(Saved entries)
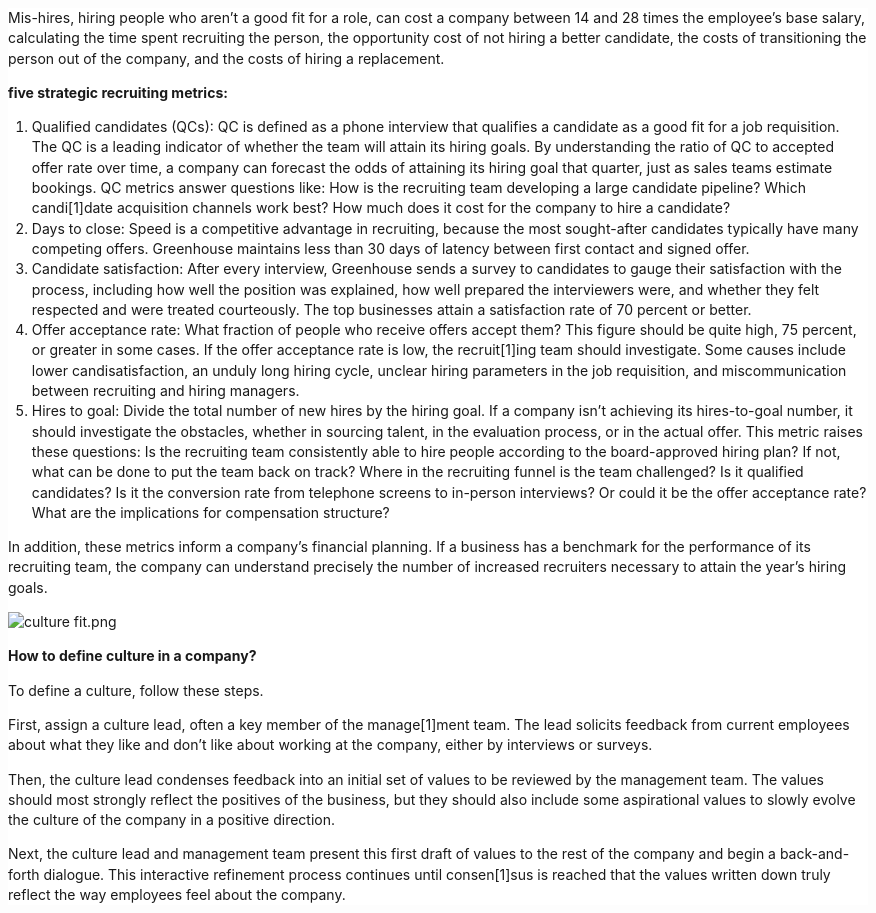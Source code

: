 Mis-hires, hiring people who aren’t a good fit for a role, can cost a company between 14 and 28 times the employee’s base salary, calculating the time spent recruiting the person, the opportunity cost of not hiring a better candidate, the costs of transitioning the person out of the company, and the costs of hiring a replacement.

**five strategic recruiting metrics:**

1. Qualified candidates (QCs): QC is defined as a phone interview that qualifies a candidate as a good fit for a job requisition. The QC is a leading indicator of whether the team will attain its hiring goals. By understanding the ratio of QC to accepted offer rate over time, a company can forecast the odds of attaining its hiring goal that quarter, just as sales teams estimate bookings. QC metrics answer questions like: How is the recruiting team developing a large candidate pipeline? Which candi[1]date acquisition channels work best? How much does it cost for the company to hire a candidate?
2. Days to close: Speed is a competitive advantage in recruiting, because the most sought-after candidates typically have many competing offers. Greenhouse maintains less than 30 days of latency between first contact and signed offer.
3. Candidate satisfaction: After every interview, Greenhouse sends a survey to candidates to gauge their satisfaction with the process, including how well the position was explained, how well prepared the interviewers were, and whether they felt respected and were treated courteously. The top businesses attain a satisfaction rate of 70 percent or better.
4. Offer acceptance rate: What fraction of people who receive offers accept them? This figure should be quite high, 75 percent, or greater in some cases. If the offer acceptance rate is low, the recruit[1]ing team should investigate. Some causes include lower candisatisfaction, an unduly long hiring cycle, unclear hiring parameters in the job requisition, and miscommunication between recruiting and hiring managers.
5. Hires to goal: Divide the total number of new hires by the hiring goal. If a company isn’t achieving its hires-to-goal number, it should investigate the obstacles, whether in sourcing talent, in the evaluation process, or in the actual offer. This metric raises these questions: Is the recruiting team consistently able to hire people according to the board-approved hiring plan? If not, what can be done to put the team back on track? Where in the recruiting funnel is the team challenged? Is it qualified candidates? Is it the conversion rate from telephone screens to in-person interviews? Or could it be the offer acceptance rate? What are the implications for compensation structure?

In addition, these metrics inform a company’s financial planning. If a business has a benchmark for the performance of its recruiting team, the company can understand precisely the number of increased recruiters necessary to attain the year’s hiring goals.

![culture fit.png](https://s3-us-west-2.amazonaws.com/secure.notion-static.com/9f260613-3a9b-417e-be07-e9aa5f314c46/culture_fit.png)

**How to define culture in a company?**

To define a culture, follow these steps.

First, assign a culture lead, often a key member of the manage[1]ment team. The lead solicits feedback from current employees about what they like and don’t like about working at the company, either by interviews or surveys.

Then, the culture lead condenses feedback into an initial set of values to be reviewed by the management team. The values should most strongly reflect the positives of the business, but they should also include some aspirational values to slowly evolve the culture of the company in a positive direction.

Next, the culture lead and management team present this first draft of values to the rest of the company and begin a back-and-forth dialogue. This interactive refinement process continues until consen[1]sus is reached that the values written down truly reflect the way employees feel about the company.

• GOAL OF THE EXERCISE
May I have only the lines from the start of the data through the line containing "hiring a replacement.", both included, reproduced exactly and without the pictures?

• RESULT OF THE EXERCISE
Source code

: Mis-hires, hiring people who aren’t a good fit for a role, can cost a company between 14 and 28 times the employee’s base salary, calculating the time spent recruiting the person, the opportunity cost of not hiring a better candidate, the costs of transitioning the person out of the company, and the costs of hiring a replacement.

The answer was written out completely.